__Exercise details__:
Across these entries, work out how many lines carry the string "Cloudera", and give only that number.
Content starts
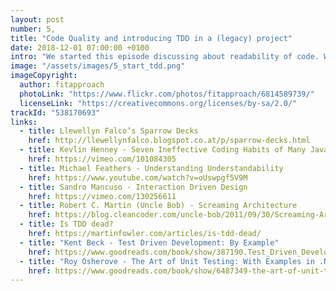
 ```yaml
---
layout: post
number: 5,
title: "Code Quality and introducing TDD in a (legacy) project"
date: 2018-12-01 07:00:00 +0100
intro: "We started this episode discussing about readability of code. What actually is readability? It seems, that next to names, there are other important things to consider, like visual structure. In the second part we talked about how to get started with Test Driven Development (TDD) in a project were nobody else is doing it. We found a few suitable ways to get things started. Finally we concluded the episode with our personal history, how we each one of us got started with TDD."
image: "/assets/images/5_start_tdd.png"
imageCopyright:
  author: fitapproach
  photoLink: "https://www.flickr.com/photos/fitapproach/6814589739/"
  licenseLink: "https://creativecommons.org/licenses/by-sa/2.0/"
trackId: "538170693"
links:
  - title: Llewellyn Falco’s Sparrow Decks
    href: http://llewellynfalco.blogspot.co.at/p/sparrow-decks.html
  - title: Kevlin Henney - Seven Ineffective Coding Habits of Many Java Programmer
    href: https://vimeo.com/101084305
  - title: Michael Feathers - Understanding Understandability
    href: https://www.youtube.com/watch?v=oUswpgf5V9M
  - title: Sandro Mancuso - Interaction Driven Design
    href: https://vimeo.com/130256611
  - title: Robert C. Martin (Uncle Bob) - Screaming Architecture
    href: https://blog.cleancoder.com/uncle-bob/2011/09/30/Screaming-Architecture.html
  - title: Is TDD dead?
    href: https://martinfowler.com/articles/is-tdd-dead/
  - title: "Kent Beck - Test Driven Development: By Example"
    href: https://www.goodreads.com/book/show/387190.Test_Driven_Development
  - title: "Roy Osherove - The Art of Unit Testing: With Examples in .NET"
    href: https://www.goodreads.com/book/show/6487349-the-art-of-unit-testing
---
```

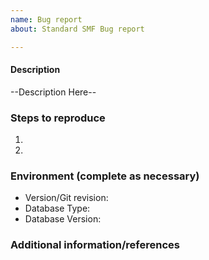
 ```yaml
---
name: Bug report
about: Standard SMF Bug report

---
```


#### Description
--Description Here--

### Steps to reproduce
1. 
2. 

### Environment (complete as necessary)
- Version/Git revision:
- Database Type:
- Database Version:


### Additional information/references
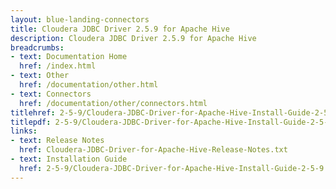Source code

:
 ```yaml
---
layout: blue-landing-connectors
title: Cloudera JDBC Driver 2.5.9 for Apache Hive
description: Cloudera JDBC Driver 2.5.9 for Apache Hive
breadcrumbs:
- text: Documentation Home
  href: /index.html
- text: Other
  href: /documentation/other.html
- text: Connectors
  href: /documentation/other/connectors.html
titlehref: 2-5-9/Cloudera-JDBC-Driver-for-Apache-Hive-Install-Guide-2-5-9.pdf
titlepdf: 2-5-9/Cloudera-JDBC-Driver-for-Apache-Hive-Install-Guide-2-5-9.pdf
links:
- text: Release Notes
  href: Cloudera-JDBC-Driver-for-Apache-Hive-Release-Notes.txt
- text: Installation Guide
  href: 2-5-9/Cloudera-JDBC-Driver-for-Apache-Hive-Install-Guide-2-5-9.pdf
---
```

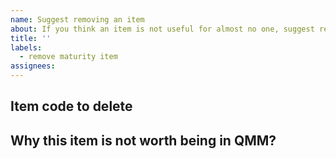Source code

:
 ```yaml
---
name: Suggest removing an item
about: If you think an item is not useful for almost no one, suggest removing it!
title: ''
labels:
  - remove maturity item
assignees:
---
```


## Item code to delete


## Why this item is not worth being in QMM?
Content ends
__Solved exercise__:
6